Carolina ORSINI * : Schema delle culture del Perù rappresentate nella mostra al Castello Sforzesco di Milano nel 2004.

* Conservatrice delle Raccolte Extraeuropee al Castello Sforzesco di Milano

Premessa 1: la storia peruviana si divide per convenzione in periodi e orizzonti. Si tratta di un concetto vecchio ma per alcuni aspetti efficace che riassume una tendenza nella storia preispanica andina: l’alternarsi di momenti in cui prevale una cultura unificante che estende la sua influenza in tutta l’area del Perù (i cosiddetti orizzonti) e di periodi in cui prevalgono i regionalismi e le diverse tradizioni etniche locali (i cosiddetti periodi intermedi).

Questa maniera di chiamare le differenti fasi della storia peruviana si utilizza a partire dal 1000 a.C. circa, quando vediamo insorgere una prima cultura unificante nel senso che estende su una zona molto vasta del Perù una sua tradizione che è essenzialmente di natura artistica e religiosa, e forse anche politica (ma su questo punto, gli esperti sono ben lungi dal mettersi d’accordo).

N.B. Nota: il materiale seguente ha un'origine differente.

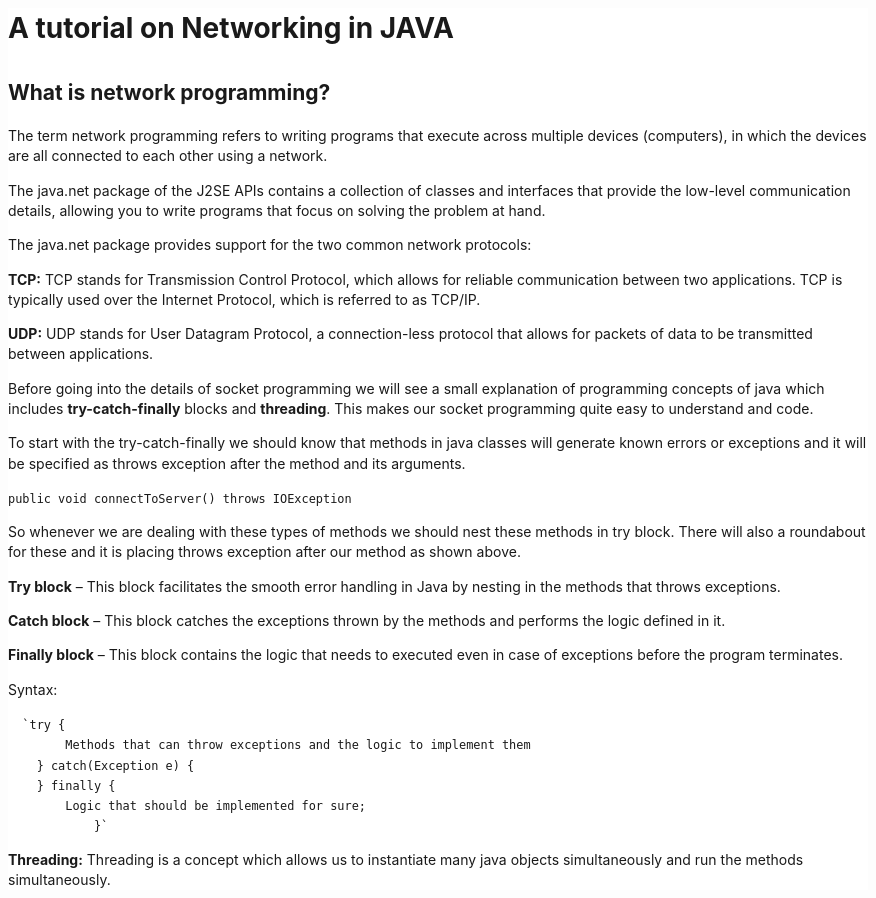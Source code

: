 # A tutorial on Networking in JAVA

## What is network programming?

The term network programming refers to writing programs that execute across multiple devices (computers), in which the devices are all connected to each other using a network.

The java.net package of the J2SE APIs contains a collection of classes and interfaces that provide the low-level communication details, allowing you to write programs that focus on solving the problem at hand.

The java.net package provides support for the two common network protocols:

**TCP:** TCP stands for Transmission Control Protocol, which allows for reliable communication between two applications. TCP is typically used over the Internet Protocol, which is referred to as TCP/IP.

**UDP:** UDP stands for User Datagram Protocol, a connection-less protocol that allows for packets of data to be transmitted between applications.

Before going into the details of socket programming we will see a small explanation of programming concepts of java which includes **try-catch-finally** blocks and **threading**. This makes our socket programming quite easy to understand and code.

To start with the try-catch-finally we should know that methods in java classes will generate known errors or exceptions and it will be specified as throws exception after the method and its arguments.

`public void connectToServer() throws IOException`

So whenever we are dealing with these types of methods we should nest these methods in try block. There will also a roundabout for these and it is placing throws exception after our method as shown above.

**Try block** – This block facilitates the smooth error handling in Java by nesting in the methods that throws exceptions.

**Catch block** – This block catches the exceptions thrown by the methods and performs the logic defined in it.

**Finally block** – This block contains the logic that needs to executed even in case of exceptions before the program terminates.

Syntax: 

      `try {
			Methods that can throw exceptions and the logic to implement them
		} catch(Exception e) {
		} finally {
			Logic that should be implemented for sure;
                }`


**Threading:**
		Threading is a concept which allows us to instantiate many java objects simultaneously and run the methods simultaneously.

Premessa 2: la geografia del Perù è assai complessa e ha profondamente influenzato tutta la storia peruviana. Il Perù è divisibile in tre fasce nel senso verticale. La prima fascia è quella costiera, è essenzialmente desertica ed è quella dove oggi si concentrano le maggiori attività industriali ed economiche, anche grazie allo sfruttamento delle risorse marine (siamo sul livello del mare). La seconda fascia è quella andina (dai 3600 a più di 6500 metri sul livello del mare), dove si pratica un’economia agro-pecuaria. Ovviamente è la zona meno popolata oggi ma in passato è stata la culla delle maggiori culture andine. Notevoli anche le risorse minerarie sfruttate abbondantemente nel periodo preispanico e coloniale. La terza fascia, sempre procedendo da ovest verso est, è quella amazzonica (dalla cosiddetta ceja de selva, attorno ai 2000 metri, fino alla vera amazzonia che è al livello del mare). Qui si sfrutta un’economia agricola (in particolare la coltivazione della frutta e della coca) e le risorse della foresta e del fiume.

Primo Orizzonte

Il primo orizzonte si caratterizza per la nascita di una grande tradizione “religiosa” che raccoglie e espande su un vasto territorio le tradizioni religiose dei periodo precedente (il Formativo). In questo periodo proprio le forme di aggregazione religiosa sembrano essere state il motore della socialità e della nascita degli insediamenti. Sino ad oggi infatti l’archeologia ha ritrovato insediamenti di questa fase associati a grandi centri cerimoniali dalla caratteristica pianta a C almeno nella zona costiera del Perù. Più disperso il modello di insediamento per la zona andina dove esiste una tradizione di architettura religiosa (quella cosiddetta Mito o Kotosh con templi molto più ridotti di dimensione e formati da camere quadrangolari) altrettanto antica e importante.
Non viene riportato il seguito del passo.